8 weeks is the max time ill run tren. Any longer than that and its detrimental to HPTA recovery chances. If I was already on TRT I wouldn't give a fuck 

I can make huge gains in 8 weeks with all that I'm using. To be honest ill still make slight gains during PCT with the peps. I've had great success with that double igf regimen before!


----------



## Bro Bundy (Aug 28, 2013)

im not big on the whole trt thing either ..I feel people dont think enough about before going that route


----------



## Get Some (Aug 28, 2013)

Plus, shorter cycles require FAR less time for a full recovery and you can run a 3-4 of them a year. 16-20 week cycles take so long to recover from, hard to run more than 1 per year, IF you actually fully recover


----------



## JOMO (Aug 28, 2013)

I did carb cycling with spongy two cycles ago and was in the best shape I've ever been in.
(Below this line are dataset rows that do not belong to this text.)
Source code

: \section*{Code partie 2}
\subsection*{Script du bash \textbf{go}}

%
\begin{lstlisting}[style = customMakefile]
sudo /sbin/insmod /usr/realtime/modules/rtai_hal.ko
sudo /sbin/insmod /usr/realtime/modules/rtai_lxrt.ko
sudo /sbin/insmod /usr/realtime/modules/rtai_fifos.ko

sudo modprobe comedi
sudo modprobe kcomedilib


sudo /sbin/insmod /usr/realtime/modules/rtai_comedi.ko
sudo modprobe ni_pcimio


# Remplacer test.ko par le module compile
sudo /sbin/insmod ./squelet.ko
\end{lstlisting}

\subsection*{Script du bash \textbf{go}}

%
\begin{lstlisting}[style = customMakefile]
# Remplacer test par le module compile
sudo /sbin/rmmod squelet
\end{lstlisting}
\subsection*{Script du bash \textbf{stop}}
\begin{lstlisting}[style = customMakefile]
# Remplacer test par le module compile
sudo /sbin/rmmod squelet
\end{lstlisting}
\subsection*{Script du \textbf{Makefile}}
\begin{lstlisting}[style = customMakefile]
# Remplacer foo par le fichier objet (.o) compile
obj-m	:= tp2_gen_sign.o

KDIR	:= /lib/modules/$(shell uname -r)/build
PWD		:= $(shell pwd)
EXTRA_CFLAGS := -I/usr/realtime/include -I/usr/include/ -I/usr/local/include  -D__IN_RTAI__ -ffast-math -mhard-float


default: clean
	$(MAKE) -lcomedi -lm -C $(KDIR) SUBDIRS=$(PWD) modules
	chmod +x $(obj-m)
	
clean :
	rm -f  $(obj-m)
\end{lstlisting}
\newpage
Through the whole ordeal I lost 8lbs but went from a 37" waist to a 33 and still was stronger than currently. 

You already dropped 30 lbs, are you still looking to drop more fat? It's tough to keep motivated on your lo carb or no carb days, but anyone can do it.


----------



## Get Some (Aug 28, 2013)

Definitely looking to cut fat, want to be sub 10% in 8 weeks. This is asking a LOT, but I'm taking enough shit and dieting to perfection to be able to make it happen. The only reason I know it's possible is because I've done it before.
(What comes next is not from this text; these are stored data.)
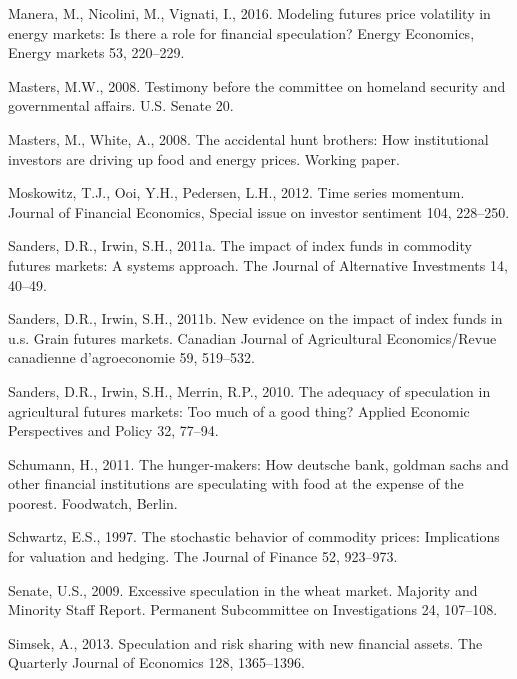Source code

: \documentclass[]{elsarticle} %
\begin{document}
\leavevmode\hypertarget{ref-manera_modeling_2016}{}%
Manera, M., Nicolini, M., Vignati, I., 2016. Modeling futures price volatility in energy markets: Is there a role for financial speculation? Energy Economics, Energy markets 53, 220--229.

\leavevmode\hypertarget{ref-masters_testimony_2008}{}%
Masters, M.W., 2008. Testimony before the committee on homeland security and governmental affairs. U.S. Senate 20.

\leavevmode\hypertarget{ref-masters_accidental_2008}{}%
Masters, M., White, A., 2008. The accidental hunt brothers: How institutional investors are driving up food and energy prices. Working paper.

\leavevmode\hypertarget{ref-moskowitz_time_2012}{}%
Moskowitz, T.J., Ooi, Y.H., Pedersen, L.H., 2012. Time series momentum. Journal of Financial Economics, Special issue on investor sentiment 104, 228--250.

\leavevmode\hypertarget{ref-sanders_impact_2011}{}%
Sanders, D.R., Irwin, S.H., 2011a. The impact of index funds in commodity futures markets: A systems approach. The Journal of Alternative Investments 14, 40--49.

\leavevmode\hypertarget{ref-sanders_new_2011}{}%
Sanders, D.R., Irwin, S.H., 2011b. New evidence on the impact of index funds in u.s. Grain futures markets. Canadian Journal of Agricultural Economics/Revue canadienne d'agroeconomie 59, 519--532.

\leavevmode\hypertarget{ref-sanders_adequacy_2010}{}%
Sanders, D.R., Irwin, S.H., Merrin, R.P., 2010. The adequacy of speculation in agricultural futures markets: Too much of a good thing? Applied Economic Perspectives and Policy 32, 77--94.

\leavevmode\hypertarget{ref-schumann_hunger_2011}{}%
Schumann, H., 2011. The hunger-makers: How deutsche bank, goldman sachs and other financial institutions are speculating with food at the expense of the poorest. Foodwatch, Berlin.

\leavevmode\hypertarget{ref-schwartz_stochastic_1997}{}%
Schwartz, E.S., 1997. The stochastic behavior of commodity prices: Implications for valuation and hedging. The Journal of Finance 52, 923--973.

\leavevmode\hypertarget{ref-senate_excessive_2009}{}%
Senate, U.S., 2009. Excessive speculation in the wheat market. Majority and Minority Staff Report. Permanent Subcommittee on Investigations 24, 107--108.

\leavevmode\hypertarget{ref-simsek_speculation_2013}{}%
Simsek, A., 2013. Speculation and risk sharing with new financial assets. The Quarterly Journal of Economics 128, 1365--1396.
\end{document}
But again, I'm interested in carb cycling if someone can point me in the right direction  PM me if you want


----------



## Tren4Life (Aug 28, 2013)

I am doing a recomp right now with Spongy. Sat are no Carb days, I tell the guys work that I'm gonna be a little cranky.LOL. I have gained 12 pounds and went down 2 notches in my belt.


----------



## NbleSavage (Aug 28, 2013)

Cycle is tits. 

Would seem however that GVT and 5-3-1 would be somewhat opposed as per their intended goals? (you mentioned considering one or the other after your current split).


----------



## R1rider (Aug 28, 2013)

cycle looks great, looking forward to the log and cycle pics


----------



## Get Some (Aug 28, 2013)

I'm still deciding what to do on diet, ill post up what I'm doing right now once I get a chance to macro it out. But this is basically my daily routine...
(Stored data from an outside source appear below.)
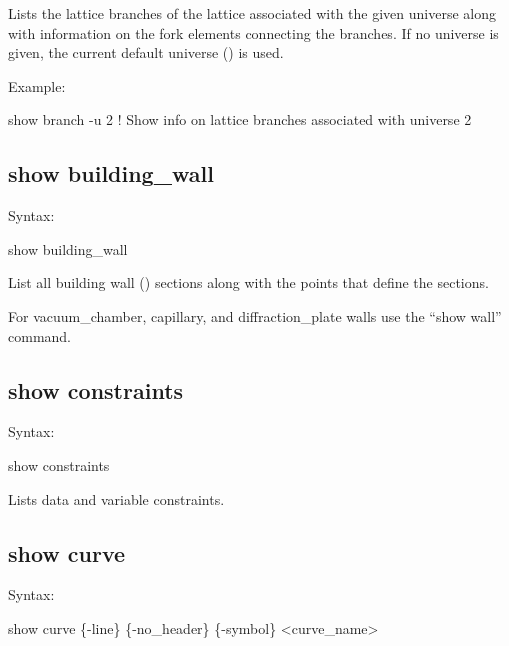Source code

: {{{{{Lists the lattice branches of the lattice associated with the given universe along with
information on the fork elements connecting the branches.  If no universe is given, the
current default universe () is used.

Example:
\begin{example}
  show branch -u 2     ! Show info on lattice branches associated with universe 2
\end{example}


\subsection{show building_wall}
\label{s:show.building}

Syntax:
\begin{example}
  show building_wall
\end{example}
 

List all building wall () sections along with the points that define
the sections.

For vacuum_chamber, capillary, and diffraction_plate walls use the ``show wall'' command.


\subsection{show constraints}
\label{s:show.constraints}

Syntax:
\begin{example}
  show constraints
\end{example}


Lists data and variable constraints.


\subsection{show curve}
\label{s:show.curve}

Syntax:
\begin{example}
  show curve \{-line\} \{-no_header\} \{-symbol\} <curve_name>
\end{example}


}}}}}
6:15 - 100 mcg each of GHRP-2 and GRF
6:20 - 30 minutes fasted cardio
7:00 - Banana (basically so I don't pass out)
7:30 - 1 whole egg, 4 whites with 1 slice toast
10:00 - protein shake (mix of 4 proteins and dextrose)
12:30 - 8 oz of chicken breast, 3 cups spinach or 2 cups broccoli 
3:00 - 1 cup almonds
5:30 - 1 green apple
6:00 - lift
7:30 - 6 oz chicken breast or 8 oz white fish, 3 cups green vegetable, 10 oz sweet potato or 3/4 cup (uncooked measurement) wheat pasta
9:00 - protein shake (no dextrose this time)

So while my diet could be called "clean" I still have some tweaking to do. If like to work more cals into my breakfast and rethink the dinner and protein shake at the end of the day. Like I said, carb cycling is something new to me and may be my best bet

BTW: keeping sodium under 200mg total per day to reduce bloat


----------



## Cobra Strike (Aug 29, 2013)

Holy shit is that you Get Some? haha


----------



## Get Some (Aug 30, 2013)

Cobra!! Good to see you buddy.

Just did my third and final pin of week 1 of the triblend. I injected the same delt as on Sunday because I wanted to see if it could recover that quick to pin again. So far so good, went in smooth. This stuff is THICK, a lot if powder in there. So for those of you that try it be warned it will take you over a minute per CC to push through a 25g unless you heat it first.

Still finalizing diet, have 2 options. Will basically be carb cycling but I'm unsure of the exact schedule and whether to incorporate 3 days or 2 (out of High Carb, Low Carb, No Carb).

As far as feeling, on day 5 I'm already sweating more but haven't noticed any strength yet, hoping that comes around the end of week 2. That is all for now


----------



## AndroSport (Aug 30, 2013)

I now heat every pin with your hot water method... so much easier.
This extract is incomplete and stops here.